Meriah Nichols: I don’t agree that sign language will die out because of technology

Posted on April 10, 2015 by



Andrew Solomon wrote a book called “Far From the Tree” that was all the rage a couple of years ago. In it, he explores identity through analyzing multiple disabilities, along with homosexuality, children of rape, prodigies and transgendered people.

It has taken me literally all this time to work my way through the deaf chapter. Whenever I’ve started to read that chapter, it’s as if the waterworks are turned on behind my eyes and Just. Don’t. Stop.

Without getting overly dramatic about it, I think my emotions regarding the chapter are more to do with triggers in the chapter on my own experiences growing up deaf in oral communities, schools and family, and less to do with Solomon’s writing.

But there was one thing that stood out for me enough to want to write this post.

The future of sign language

Solomon concluded his chapter by saying that since parents are choosing cochlear implants more and more, the number of the deaf is decreasing, and it seems likely that ASL is a dying language.

But he doesn’t seem to understand – as many parents of deaf children apparently also don’t understand – that being deaf isn’t something that you turn on or off with your technology.

My hearing aids help me to hear, just as cochlear implants help people who have them. But at the end of the day, we take these devices off and we are deaf.

So if parents or people choose to utilize technology like hearing aids or implants, I would love for them to think about what happens when the devices come off?

What happens when you take the hearing aids or implants off?

You don’t wear the external device that is attached to the cochlear implant 24/7, nor does one wear hearing aids 24/7. What happens then?
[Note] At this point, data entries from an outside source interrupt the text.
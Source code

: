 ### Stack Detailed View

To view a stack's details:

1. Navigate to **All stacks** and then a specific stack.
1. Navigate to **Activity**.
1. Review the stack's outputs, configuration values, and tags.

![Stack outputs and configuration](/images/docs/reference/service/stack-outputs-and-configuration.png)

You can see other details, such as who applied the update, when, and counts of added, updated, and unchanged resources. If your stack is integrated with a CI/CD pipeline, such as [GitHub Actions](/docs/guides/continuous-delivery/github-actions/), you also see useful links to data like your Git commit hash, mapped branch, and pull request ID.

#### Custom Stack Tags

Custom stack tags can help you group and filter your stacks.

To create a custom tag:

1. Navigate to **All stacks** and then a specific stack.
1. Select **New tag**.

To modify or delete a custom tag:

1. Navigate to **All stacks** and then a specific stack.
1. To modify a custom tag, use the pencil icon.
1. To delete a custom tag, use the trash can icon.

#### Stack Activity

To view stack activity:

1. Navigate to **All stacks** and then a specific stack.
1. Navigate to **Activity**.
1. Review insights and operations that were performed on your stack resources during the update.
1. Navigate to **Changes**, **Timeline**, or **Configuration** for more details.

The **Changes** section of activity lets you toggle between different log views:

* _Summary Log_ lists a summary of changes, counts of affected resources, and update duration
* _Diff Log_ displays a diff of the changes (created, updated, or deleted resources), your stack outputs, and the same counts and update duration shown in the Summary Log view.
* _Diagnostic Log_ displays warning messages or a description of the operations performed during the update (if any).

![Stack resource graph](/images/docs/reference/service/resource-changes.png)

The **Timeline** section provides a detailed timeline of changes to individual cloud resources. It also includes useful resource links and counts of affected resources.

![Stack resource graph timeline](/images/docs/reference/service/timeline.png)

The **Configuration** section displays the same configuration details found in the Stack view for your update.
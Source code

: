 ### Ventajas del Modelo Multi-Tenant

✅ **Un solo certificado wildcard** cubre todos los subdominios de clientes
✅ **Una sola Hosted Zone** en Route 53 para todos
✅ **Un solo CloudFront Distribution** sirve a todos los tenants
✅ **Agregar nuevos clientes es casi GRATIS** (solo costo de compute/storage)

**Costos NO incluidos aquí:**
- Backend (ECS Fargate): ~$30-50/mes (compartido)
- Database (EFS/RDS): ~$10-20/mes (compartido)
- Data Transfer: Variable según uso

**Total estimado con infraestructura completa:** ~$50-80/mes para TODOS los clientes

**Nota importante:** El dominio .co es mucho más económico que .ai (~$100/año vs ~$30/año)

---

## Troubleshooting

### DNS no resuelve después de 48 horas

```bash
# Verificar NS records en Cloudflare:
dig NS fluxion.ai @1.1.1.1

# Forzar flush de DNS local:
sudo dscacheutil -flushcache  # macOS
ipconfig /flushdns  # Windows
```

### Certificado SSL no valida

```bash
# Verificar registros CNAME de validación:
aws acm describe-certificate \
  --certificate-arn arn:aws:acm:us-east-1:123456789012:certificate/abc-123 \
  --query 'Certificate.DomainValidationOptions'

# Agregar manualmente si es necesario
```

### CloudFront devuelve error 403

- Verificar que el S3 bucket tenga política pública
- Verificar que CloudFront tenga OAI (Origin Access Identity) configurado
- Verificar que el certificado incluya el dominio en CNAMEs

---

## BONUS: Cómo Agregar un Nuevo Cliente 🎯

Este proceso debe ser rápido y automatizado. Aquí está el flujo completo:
If you don’t teach your kid sign language and give them a way to become fluent in it, you are making your child completely reliant on machines to hear and communicate, and without language when not wearing them.

Even if I could, I don’t want to wear my hearing aids all the time. My dear friend Katherine originally had two cochlear implants. One implant had to be removed due to infections and she is having issues with her remaining CI. She was raised completely oral – so if she had not made the independent decision to learn ASL as an adult, where would she be now?

I am not sure I can emphasize how horrible it is to be without a means to communicate.

Want to tell your lover you want some coffee? No hearing aids or implant in; oh, write it on paper or struggle to lipread or have her shout at you. The effort of it is more than exhausting; it is spiritually numbing and disempowering.

I think it is absolutely critical that parents be educated in the importance of ASL and to make sure their deaf kids can become fluent in it so that they won’t be lost without their devices. I think parents need to realize that their child can be fluent in ASL and still wear their device – and that helping their child to learn and utilize sign language will actually empower their child, give them greater options and opportunities, and leave them feeling safer for when they are not wearing their device.

I don’t agree with Solomon’s take on the ‘one or the other’ – I don’t think that ASL is or needs to be a dying language because of the emerging popularity of cochlear implants or more sophisticated technology in hearing aids.

Meriah Nichols writes about travel, disability and parenting. Deaf, she is also the mother of Moxie, who has Down syndrome. Meriah’s writing has appeared in Huffington Post, News.com The Village Voice and Scary Mommy, among others. She currently farms half the year on the Lost Coast of California and travels the Pan American Highway during the other half, “roadschooling” the kids.